プロ棋士が将棋ソフトに負けて、将棋のおもしろさやプロ棋戦のおもしろさが減ったのかというと、何も変わらなかったです。素直にそう思います。

チェスの元世界チャンピオン・カスパロフがニコ生に出演した折、人間がコンピュータに負けてもチェス界は何も変わらなかった旨を話しました。

私も以前は将棋がコンピュータに攻略されていない奥の深いゲームだと、誇りに思うようなものが少なかれ有ったのかもしれません。

それで、局面数の多さが奥の深さだとする考え方が一般的であったため、何の疑いもなく、奥の深さは囲碁>将棋>チェスの順だと思っていました。

そのため、コンピュータの攻略はチェス、将棋、囲碁の順で進んでいくと考えられ、実際にその通りでした。

しかし、それが現実となった今、仮に奥の深さは囲碁>将棋>チェスだったとしても、人間がたどりつける限界はどのゲームでも同じで、人間に勝つコンピュータを作るという意味においては、その難度は大して変わらなかったのではないのだろうかと、思うことがあります。

人間にとっては無量大数の世界で遊ぶのも、無限の世界で遊ぶのも、攻略不可能という意味では違いがありません。人間に勝つコンピュータを作るためには、そこに完全攻略など必要なく、人間よりも深く正確に読むことができれば良かったのではないかと思うのです。

実際、将棋ソフトは今でも完璧に程遠い存在です。その証拠に10年前と同じように毎年100点も200点も強くなり続けています。
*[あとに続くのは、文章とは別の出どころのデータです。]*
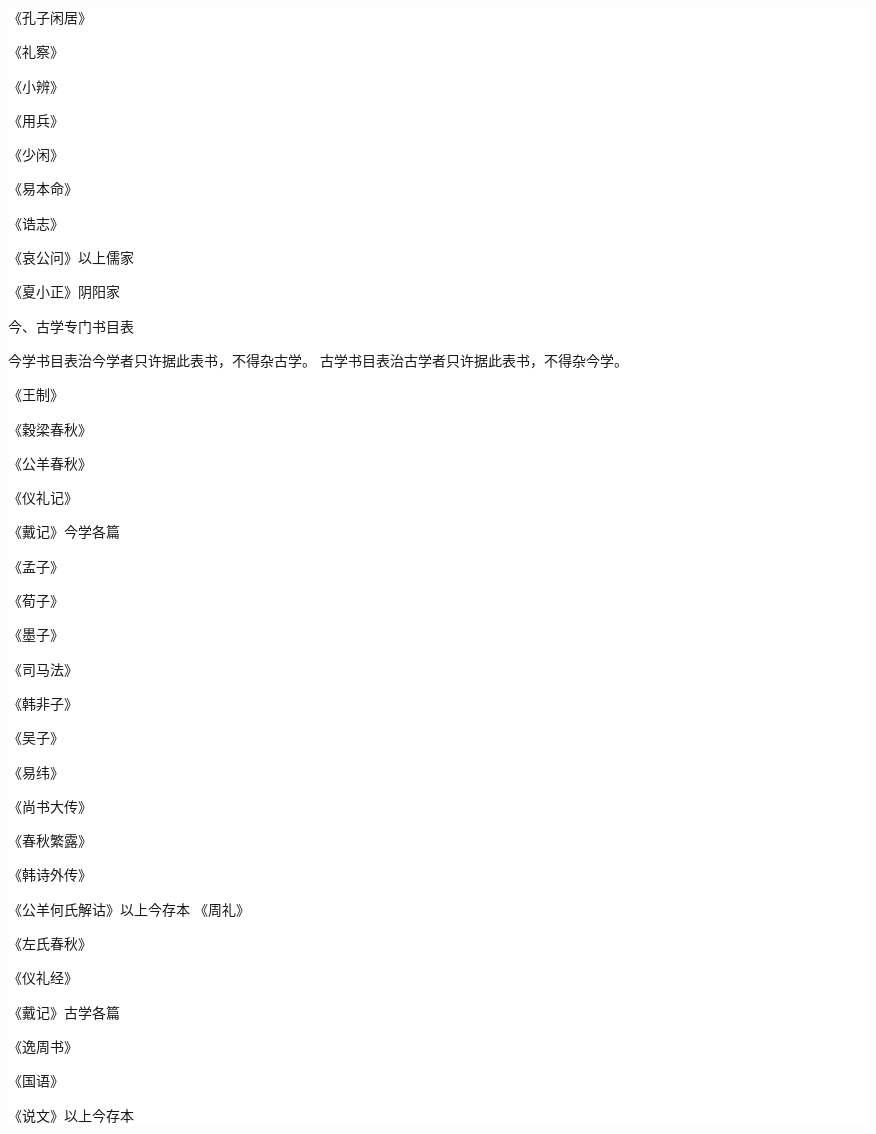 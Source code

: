《孔子闲居》  

《礼察》  

《小辨》  

《用兵》  

《少闲》  

《易本命》  

《诰志》  

《哀公问》以上儒家  

《夏小正》阴阳家  

今、古学专门书目表  

今学书目表治今学者只许据此表书，不得杂古学。 古学书目表治古学者只许据此表书，不得杂今学。  

《王制》  

《穀梁春秋》  

《公羊春秋》  

《仪礼记》  

《戴记》今学各篇  

《孟子》  

《荀子》  

《墨子》  

《司马法》  

《韩非子》  

《吴子》  

《易纬》  

《尚书大传》  

《春秋繁露》  

《韩诗外传》  

《公羊何氏解诂》以上今存本 《周礼》  

《左氏春秋》  

《仪礼经》  

《戴记》古学各篇  

《逸周书》  

《国语》  

《说文》以上今存本  
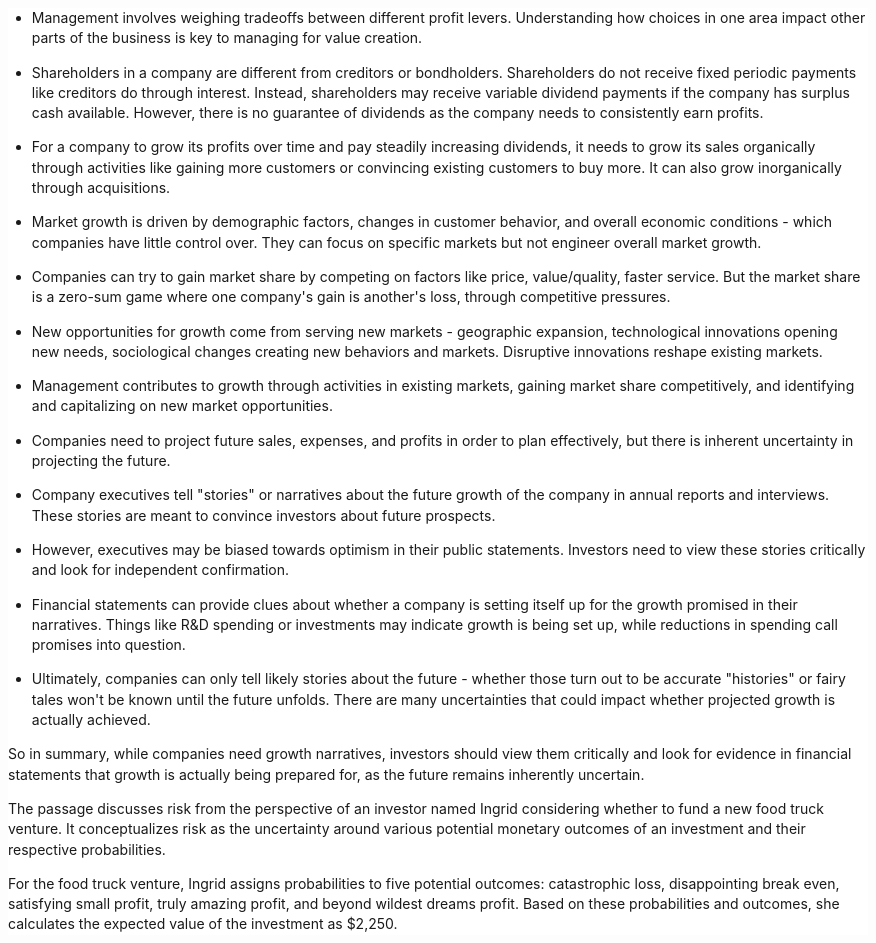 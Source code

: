 - Management involves weighing tradeoffs between different profit levers. Understanding how choices in one area impact other parts of the business is key to managing for value creation.

 

- Shareholders in a company are different from creditors or bondholders. Shareholders do not receive fixed periodic payments like creditors do through interest. Instead, shareholders may receive variable dividend payments if the company has surplus cash available. However, there is no guarantee of dividends as the company needs to consistently earn profits. 

- For a company to grow its profits over time and pay steadily increasing dividends, it needs to grow its sales organically through activities like gaining more customers or convincing existing customers to buy more. It can also grow inorganically through acquisitions.

- Market growth is driven by demographic factors, changes in customer behavior, and overall economic conditions - which companies have little control over. They can focus on specific markets but not engineer overall market growth. 

- Companies can try to gain market share by competing on factors like price, value/quality, faster service. But the market share is a zero-sum game where one company's gain is another's loss, through competitive pressures. 

- New opportunities for growth come from serving new markets - geographic expansion, technological innovations opening new needs, sociological changes creating new behaviors and markets. Disruptive innovations reshape existing markets.

- Management contributes to growth through activities in existing markets, gaining market share competitively, and identifying and capitalizing on new market opportunities.

 

- Companies need to project future sales, expenses, and profits in order to plan effectively, but there is inherent uncertainty in projecting the future. 

- Company executives tell "stories" or narratives about the future growth of the company in annual reports and interviews. These stories are meant to convince investors about future prospects. 

- However, executives may be biased towards optimism in their public statements. Investors need to view these stories critically and look for independent confirmation. 

- Financial statements can provide clues about whether a company is setting itself up for the growth promised in their narratives. Things like R&D spending or investments may indicate growth is being set up, while reductions in spending call promises into question.

- Ultimately, companies can only tell likely stories about the future - whether those turn out to be accurate "histories" or fairy tales won't be known until the future unfolds. There are many uncertainties that could impact whether projected growth is actually achieved.

So in summary, while companies need growth narratives, investors should view them critically and look for evidence in financial statements that growth is actually being prepared for, as the future remains inherently uncertain.

 

The passage discusses risk from the perspective of an investor named Ingrid considering whether to fund a new food truck venture. It conceptualizes risk as the uncertainty around various potential monetary outcomes of an investment and their respective probabilities. 

For the food truck venture, Ingrid assigns probabilities to five potential outcomes: catastrophic loss, disappointing break even, satisfying small profit, truly amazing profit, and beyond wildest dreams profit. Based on these probabilities and outcomes, she calculates the expected value of the investment as $2,250.
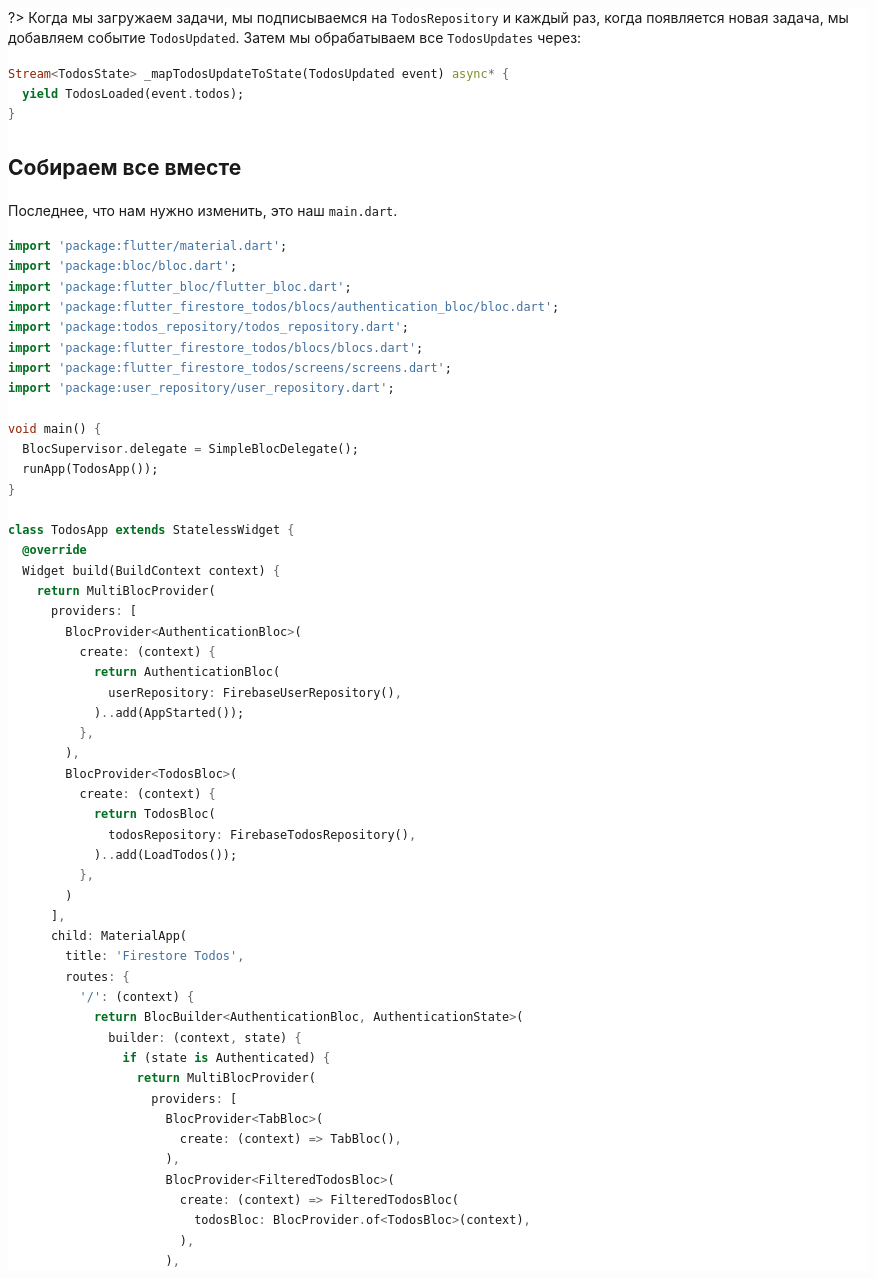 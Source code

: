 ?> Когда мы загружаем задачи, мы подписываемся на `TodosRepository` и каждый раз, когда появляется новая задача, мы добавляем событие `TodosUpdated`. Затем мы обрабатываем все `TodosUpdates` через:

```dart
Stream<TodosState> _mapTodosUpdateToState(TodosUpdated event) async* {
  yield TodosLoaded(event.todos);
}
```

## Собираем все вместе

Последнее, что нам нужно изменить, это наш `main.dart`.

```dart
import 'package:flutter/material.dart';
import 'package:bloc/bloc.dart';
import 'package:flutter_bloc/flutter_bloc.dart';
import 'package:flutter_firestore_todos/blocs/authentication_bloc/bloc.dart';
import 'package:todos_repository/todos_repository.dart';
import 'package:flutter_firestore_todos/blocs/blocs.dart';
import 'package:flutter_firestore_todos/screens/screens.dart';
import 'package:user_repository/user_repository.dart';

void main() {
  BlocSupervisor.delegate = SimpleBlocDelegate();
  runApp(TodosApp());
}

class TodosApp extends StatelessWidget {
  @override
  Widget build(BuildContext context) {
    return MultiBlocProvider(
      providers: [
        BlocProvider<AuthenticationBloc>(
          create: (context) {
            return AuthenticationBloc(
              userRepository: FirebaseUserRepository(),
            )..add(AppStarted());
          },
        ),
        BlocProvider<TodosBloc>(
          create: (context) {
            return TodosBloc(
              todosRepository: FirebaseTodosRepository(),
            )..add(LoadTodos());
          },
        )
      ],
      child: MaterialApp(
        title: 'Firestore Todos',
        routes: {
          '/': (context) {
            return BlocBuilder<AuthenticationBloc, AuthenticationState>(
              builder: (context, state) {
                if (state is Authenticated) {
                  return MultiBlocProvider(
                    providers: [
                      BlocProvider<TabBloc>(
                        create: (context) => TabBloc(),
                      ),
                      BlocProvider<FilteredTodosBloc>(
                        create: (context) => FilteredTodosBloc(
                          todosBloc: BlocProvider.of<TodosBloc>(context),
                        ),
                      ),
```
話の真偽はプログラムの専門家に任せるしかありませんが、私が強調したいのは、チェスの最強者が最初にコンピュータに負けたのは、チェスの奥の深さに起因するのではなく、チェスが最も進んだゲームだったからだと考えるようになりました。

チェスは欧米で最も人気のある知的ゲームであったため、巨大資本が乗り出し、そこに天才的なプログラマーが集まるという、アメリカならではの技術革新が起こる結果となり、早々に人間に勝つコンピュータが出来上がったと考えるわけです。


※※※


人口知能

私が読んだ文献には、コンピュータに負けた時、カスパロフは激昂したと書かれてありました。

それだけを聞かされると、カスパロフが人前でも怒り出す困った人のような印象を受けるのですが、他の文献でその理由がわかりました。

カスパロフは負けた直後に「カーテンの向こうで何をやっているのか、わからない」と言いながら怒ったそうです。

「カーテンの向こう」というのは、当時のコンピュータチームの指し手は、全てをコンピュータが指しているわけではなく、おかしな指し手はコンピュータチームの人が修正していたらしく、そのコンピュータチームはカーテンの向こうに居たそうです。

そして、その修正する人はチェスの結構な強豪だったみたいなことも書かれていました。

つまり、どの手を修正しているのかわからないカスパロフとしては、将棋で例えると部分指し(将棋における部分的なソフト指し)と指している感覚だったのではないのだろうかと推察します。部分指しに負かされたならば、誰だっていい気分はしません。

そういう小話ひとつを聞かされても、チェスは将棋の先を行っていたのだとつくづくそう思います。

また、カスパロフはコンピュータ・ディープブルーとの試合で、対人ではあり得ないコンピュータ対策の布陣で戦ったという話も読みました。

そして試合後に慣れない形でやるから力を出し切れなかったのだと批評した人も居たらしいのですが、これも第1回電王戦・米長永世棋聖vsボンクラーズを彷彿させます。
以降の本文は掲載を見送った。